__DATA TO EXAMINE__.
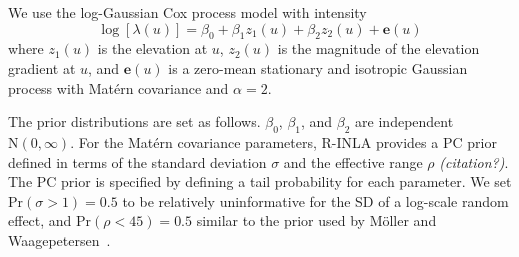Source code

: \documentclass[]{interact}
\begin{document}
We use the log-Gaussian Cox process model with intensity
\begin{displaymath}
\log\left[\lambda(u)\right] = \beta_{0} + \beta_{1} z_{1}(u)
+ \beta_{2} z_{2}(u) + \mathbf{e}(u)
\end{displaymath}
where \(z_{1}(u)\) is the elevation at \(u\), \(z_{2}(u)\) is the magnitude of
the elevation gradient at \(u\), and \(\mathbf{e}(u)\) is a zero-mean
stationary and isotropic Gaussian process with Mat\'{e}rn covariance and
\(\alpha = 2\).

The prior distributions are set as follows. \(\beta_{0}\), \(\beta_{1}\), and
\(\beta_{2}\) are independent \(\mathrm{N}(0, \infty)\). For the Mat\'{e}rn
covariance parameters, R-INLA provides a PC prior defined in terms of the
standard deviation \(\sigma\) and the effective range \(\rho\) {\it (citation?)}.
The PC prior is specified by defining a tail probability for each parameter. We
set \(\mathrm{Pr}(\sigma > 1) = 0.5\) to be relatively uninformative for the
SD of a log-scale random effect, and \(\mathrm{Pr}(\rho < 45) = 0.5\) similar
to the prior used by M\"{o}ller and Waagepetersen~\cite{moellerwaagepetersen}.
\end{document}
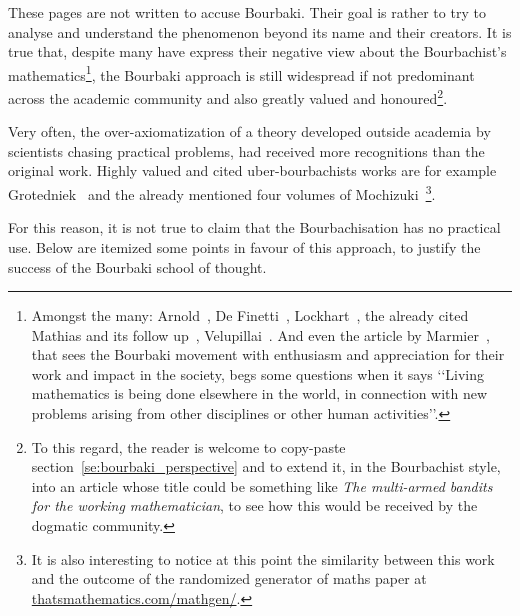 \documentclass[]{scrartcl}
\theoremstyle{definition}
\begin{document}


These pages are not written to accuse Bourbaki. Their goal is rather to try to analyse and understand the phenomenon beyond its name and their creators.
It is true that, despite many have express their negative view about the Bourbachist's mathematics\footnote{
    Amongst the many: Arnold~\cite{arnol1998teaching}, De Finetti~\cite{de2008bruno}, Lockhart~\cite{lockhart2009mathematician}, the already cited Mathias and its follow up~\cite{mathias1998further}, Velupillai~\cite{velupillai2012bourbaki}. And even the article by Marmier~\cite{marmier2014idea}, that sees the Bourbaki movement with enthusiasm and appreciation for their work and impact in the society, begs some questions when it says
    \lq\lq Living mathematics is being done elsewhere in the world, in connection with new problems arising from other disciplines or other human activities\rq\rq.
}, the Bourbaki approach is still widespread if not predominant across the academic community and also greatly valued and honoured\footnote{
    To this regard, the reader is welcome to copy-paste section~\ref{se:bourbaki_perspective} and to extend it, in the Bourbachist style, into an article whose title could be something like \emph{The multi-armed bandits for the working mathematician}, to see how this would be received by the dogmatic community.
}.

Very often, the over-axiomatization of a theory developed outside academia by scientists chasing practical problems, had received more recognitions than the original work.
Highly valued and cited uber-bourbachists works are for example Grotedniek~\cite{grothendieck2011some} and the already mentioned four volumes of Mochizuki~\cite{mochizuki2012inter}\footnote{
    It is also interesting to notice at this point the similarity between this work and the outcome of the randomized generator of maths paper at \href{https://thatsmathematics.com/mathgen/}{thatsmathematics.com/mathgen/}.
}.

For this reason, it is not true to claim that the Bourbachisation has no practical use. Below are itemized some points in favour of this approach, to justify the success of the Bourbaki school of thought.
\end{document}
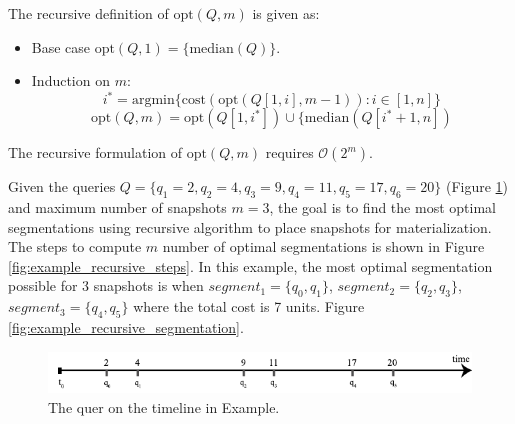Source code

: 			The recursive definition of $\mathrm{opt}(Q, m)$ is given as:

			\begin{itemize}
				\item Base case $ \mathrm{opt}(Q, 1) = \{\mathrm{median}(Q)\}$.
				\item Induction on $m$:
				$$i^* = \mathrm{argmin}\{\mathrm{cost}(\mathrm{opt}(Q[1,i], m-1)): i\in[1,
				n]\}$$
				$$
				\mathrm{opt}(Q, m) = \mathrm{opt}(Q[1, i^*]) \cup \{\mathrm{median}(Q[i^*+1, n])
				$$
			\end{itemize}
			The recursive formulation of $\mathrm{opt}(Q, m)$ requires $\mathcal{O}(2^{m})$.

			\begin{example}
				Given the queries $Q=\{q_1=2,q_2=4,q_3=9,q_4=11,q_5=17,q_6=20\}$ (Figure \ref{fig:example_recursive_queries}) and maximum number of snapshots $m=3$, the goal is to find the most optimal segmentations using recursive algorithm to place snapshots for materialization. The steps to compute $m$ number of optimal segmentations is shown in Figure \ref{fig:example_recursive_steps}. In this example, the most optimal segmentation possible for 3 snapshots is when $segment_1 = \{q_0,q_1\}$, $segment_2 = \{q_2,q_3\}$, $segment_3= \{q_4,q_5\}$ where the total cost is 7 units. Figure \ref{fig:example_recursive_segmentation}.
			\label{example:recursive_segmantation}
			\end{example}

			\begin{figure}[b]
				\centering
				\includegraphics[width=\textwidth]{figs/example_recursive_q.pdf}
				\caption{The quer on the timeline in Example.}
				\label{fig:example_recursive_queries}
			\end{figure}

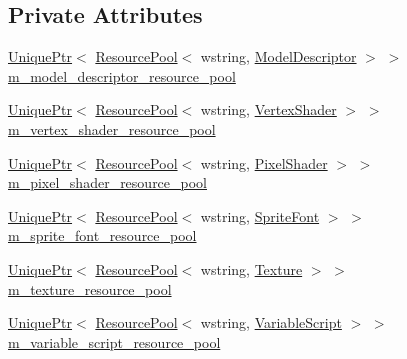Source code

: \subsection*{Private Attributes}
\begin{DoxyCompactItemize}
\item 
\hyperlink{namespacemage_a8c307fbcc33bce9b7f2aa4c26c3b95cf}{Unique\+Ptr}$<$ \hyperlink{classmage_1_1_resource_pool}{Resource\+Pool}$<$ wstring, \hyperlink{classmage_1_1_model_descriptor}{Model\+Descriptor} $>$ $>$ \hyperlink{classmage_1_1_resource_manager_a26991ee1ef428871c8c7e1464613a36a}{m\+\_\+model\+\_\+descriptor\+\_\+resource\+\_\+pool}
\item 
\hyperlink{namespacemage_a8c307fbcc33bce9b7f2aa4c26c3b95cf}{Unique\+Ptr}$<$ \hyperlink{classmage_1_1_resource_pool}{Resource\+Pool}$<$ wstring, \hyperlink{classmage_1_1_vertex_shader}{Vertex\+Shader} $>$ $>$ \hyperlink{classmage_1_1_resource_manager_aee4af101fb42e8524121f18c16c76931}{m\+\_\+vertex\+\_\+shader\+\_\+resource\+\_\+pool}
\item 
\hyperlink{namespacemage_a8c307fbcc33bce9b7f2aa4c26c3b95cf}{Unique\+Ptr}$<$ \hyperlink{classmage_1_1_resource_pool}{Resource\+Pool}$<$ wstring, \hyperlink{classmage_1_1_pixel_shader}{Pixel\+Shader} $>$ $>$ \hyperlink{classmage_1_1_resource_manager_a139203cf050a3a8146f89b4b643d6092}{m\+\_\+pixel\+\_\+shader\+\_\+resource\+\_\+pool}
\item 
\hyperlink{namespacemage_a8c307fbcc33bce9b7f2aa4c26c3b95cf}{Unique\+Ptr}$<$ \hyperlink{classmage_1_1_resource_pool}{Resource\+Pool}$<$ wstring, \hyperlink{classmage_1_1_sprite_font}{Sprite\+Font} $>$ $>$ \hyperlink{classmage_1_1_resource_manager_a49369b160a75dee96cdebd2b957ae0c4}{m\+\_\+sprite\+\_\+font\+\_\+resource\+\_\+pool}
\item 
\hyperlink{namespacemage_a8c307fbcc33bce9b7f2aa4c26c3b95cf}{Unique\+Ptr}$<$ \hyperlink{classmage_1_1_resource_pool}{Resource\+Pool}$<$ wstring, \hyperlink{classmage_1_1_texture}{Texture} $>$ $>$ \hyperlink{classmage_1_1_resource_manager_aba76c2267b30ccae61c160497e8d8efc}{m\+\_\+texture\+\_\+resource\+\_\+pool}
\item 
\hyperlink{namespacemage_a8c307fbcc33bce9b7f2aa4c26c3b95cf}{Unique\+Ptr}$<$ \hyperlink{classmage_1_1_resource_pool}{Resource\+Pool}$<$ wstring, \hyperlink{classmage_1_1_variable_script}{Variable\+Script} $>$ $>$ \hyperlink{classmage_1_1_resource_manager_adc36ebb3e2d04fddc3a23e2f1303dbfe}{m\+\_\+variable\+\_\+script\+\_\+resource\+\_\+pool}
\end{DoxyCompactItemize}


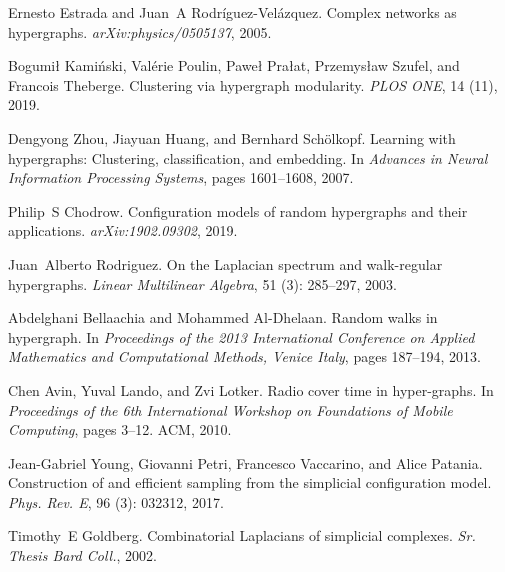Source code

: Ernesto Estrada and Juan~A {Rodr{\'i}guez-Vel{\'a}zquez}.
\newblock Complex networks as hypergraphs.
\newblock \emph{arXiv:physics/0505137}, 2005.

Bogumi{\l} Kami{\'n}ski, Val{\'e}rie Poulin, Pawe{\l} Pra{\l}at, Przemys{\l}aw
Szufel, and Francois Theberge.
\newblock Clustering via hypergraph modularity.
\newblock \emph{PLOS ONE}, 14 (11), 2019.

Dengyong Zhou, Jiayuan Huang, and Bernhard Sch{\"o}lkopf.
\newblock Learning with hypergraphs: {{Clustering}}, classification, and
embedding.
\newblock In \emph{Advances in Neural Information Processing Systems}, pages
1601--1608, 2007{}.

Philip~S Chodrow.
\newblock Configuration models of random hypergraphs and their applications.
\newblock \emph{arXiv:1902.09302}, 2019.

Juan~Alberto Rodriguez.
\newblock On the {{Laplacian}} spectrum and walk-regular hypergraphs.
\newblock \emph{Linear Multilinear Algebra}, 51 (3):
285--297, 2003.

Abdelghani Bellaachia and Mohammed {Al-Dhelaan}.
\newblock Random walks in hypergraph.
\newblock In \emph{Proceedings of the 2013 International Conference on Applied
    Mathematics and Computational Methods, Venice Italy}, pages 187--194, 2013.

Chen Avin, Yuval Lando, and Zvi Lotker.
\newblock Radio cover time in hyper-graphs.
\newblock In \emph{Proceedings of the 6th International Workshop on Foundations
    of Mobile Computing}, pages 3--12. {ACM}, 2010.

Jean-Gabriel Young, Giovanni Petri, Francesco Vaccarino, and Alice Patania.
\newblock Construction of and efficient sampling from the simplicial
configuration model.
\newblock \emph{Phys. Rev. E}, 96 (3): 032312, 2017.

Timothy~E Goldberg.
\newblock Combinatorial {{Laplacians}} of simplicial complexes.
\newblock \emph{Sr. Thesis Bard Coll.}, 2002.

__WORK ORDER__. Using the material, show each line where the string "prior" can be found.

__TASK ANSWER__.
The prior distributions are set as follows. \(\beta_{0}\), \(\beta_{1}\), and
covariance parameters, R-INLA provides a PC prior defined in terms of the
The PC prior is specified by defining a tail probability for each parameter. We
to the prior used by M\"{o}ller and Waagepetersen~\cite{moellerwaagepetersen}.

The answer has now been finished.